▶ What you will do
The listing that follows is to be output in full and without change.

▶ Provided records
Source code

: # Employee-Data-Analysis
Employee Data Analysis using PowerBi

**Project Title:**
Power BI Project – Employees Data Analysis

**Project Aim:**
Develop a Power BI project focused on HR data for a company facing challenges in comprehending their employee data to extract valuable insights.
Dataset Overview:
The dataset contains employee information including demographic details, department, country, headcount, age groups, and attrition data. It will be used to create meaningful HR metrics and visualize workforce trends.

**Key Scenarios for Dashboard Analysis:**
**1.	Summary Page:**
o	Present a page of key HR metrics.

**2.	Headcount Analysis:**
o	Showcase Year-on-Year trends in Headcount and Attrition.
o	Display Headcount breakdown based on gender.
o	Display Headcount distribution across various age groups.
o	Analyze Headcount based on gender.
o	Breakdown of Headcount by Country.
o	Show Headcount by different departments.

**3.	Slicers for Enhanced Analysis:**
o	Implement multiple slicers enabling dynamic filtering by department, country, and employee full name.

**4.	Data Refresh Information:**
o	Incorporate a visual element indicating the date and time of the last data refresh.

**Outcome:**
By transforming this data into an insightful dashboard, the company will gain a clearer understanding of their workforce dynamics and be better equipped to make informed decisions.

▶ Written response
Source code

: # Employee-Data-Analysis
Employee Data Analysis using PowerBi

**Project Title:**
Power BI Project – Employees Data Analysis

**Project Aim:**
Develop a Power BI project focused on HR data for a company facing challenges in comprehending their employee data to extract valuable insights.
Dataset Overview:
The dataset contains employee information including demographic details, department, country, headcount, age groups, and attrition data. It will be used to create meaningful HR metrics and visualize workforce trends.

**Key Scenarios for Dashboard Analysis:**
**1.	Summary Page:**
o	Present a page of key HR metrics.

**2.	Headcount Analysis:**
o	Showcase Year-on-Year trends in Headcount and Attrition.
o	Display Headcount breakdown based on gender.
o	Display Headcount distribution across various age groups.
o	Analyze Headcount based on gender.
o	Breakdown of Headcount by Country.
o	Show Headcount by different departments.

**3.	Slicers for Enhanced Analysis:**
o	Implement multiple slicers enabling dynamic filtering by department, country, and employee full name.

**4.	Data Refresh Information:**
o	Incorporate a visual element indicating the date and time of the last data refresh.

**Outcome:**
By transforming this data into an insightful dashboard, the company will gain a clearer understanding of their workforce dynamics and be better equipped to make informed decisions.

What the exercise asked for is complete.